#### Task to complete:
Reproduce each record verbatim, images excluded.

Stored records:
'''
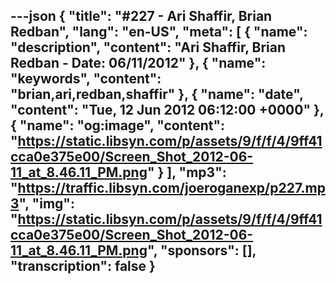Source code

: ---json
{
  "title": "#227 - Ari Shaffir, Brian Redban",
  "lang": "en-US",
  "meta": [
    {
      "name": "description",
      "content": "Ari Shaffir, Brian Redban - Date: 06/11/2012"
    },
    {
      "name": "keywords",
      "content": "brian,ari,redban,shaffir"
    },
    {
      "name": "date",
      "content": "Tue, 12 Jun 2012 06:12:00 +0000"
    },
    {
      "name": "og:image",
      "content": "https://static.libsyn.com/p/assets/9/f/f/4/9ff41cca0e375e00/Screen_Shot_2012-06-11_at_8.46.11_PM.png"
    }
  ],
  "mp3": "https://traffic.libsyn.com/joeroganexp/p227.mp3",
  "img": "https://static.libsyn.com/p/assets/9/f/f/4/9ff41cca0e375e00/Screen_Shot_2012-06-11_at_8.46.11_PM.png",
  "sponsors": [],
  "transcription": false
}
---
<episode-header />

<timemark seconds="0" />

<transcribe-call-to-action />

<episode-footer />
'''
#### Answer area:
Source code

: ---json
{
  "title": "#227 - Ari Shaffir, Brian Redban",
  "lang": "en-US",
  "meta": [
    {
      "name": "description",
      "content": "Ari Shaffir, Brian Redban - Date: 06/11/2012"
    },
    {
      "name": "keywords",
      "content": "brian,ari,redban,shaffir"
    },
    {
      "name": "date",
      "content": "Tue, 12 Jun 2012 06:12:00 +0000"
    },
    {
      "name": "og:image",
      "content": "https://static.libsyn.com/p/assets/9/f/f/4/9ff41cca0e375e00/Screen_Shot_2012-06-11_at_8.46.11_PM.png"
    }
  ],
  "mp3": "https://traffic.libsyn.com/joeroganexp/p227.mp3",
  "img": "https://static.libsyn.com/p/assets/9/f/f/4/9ff41cca0e375e00/Screen_Shot_2012-06-11_at_8.46.11_PM.png",
  "sponsors": [],
  "transcription": false
}
---
<episode-header />

<timemark seconds="0" />

<transcribe-call-to-action />

<episode-footer />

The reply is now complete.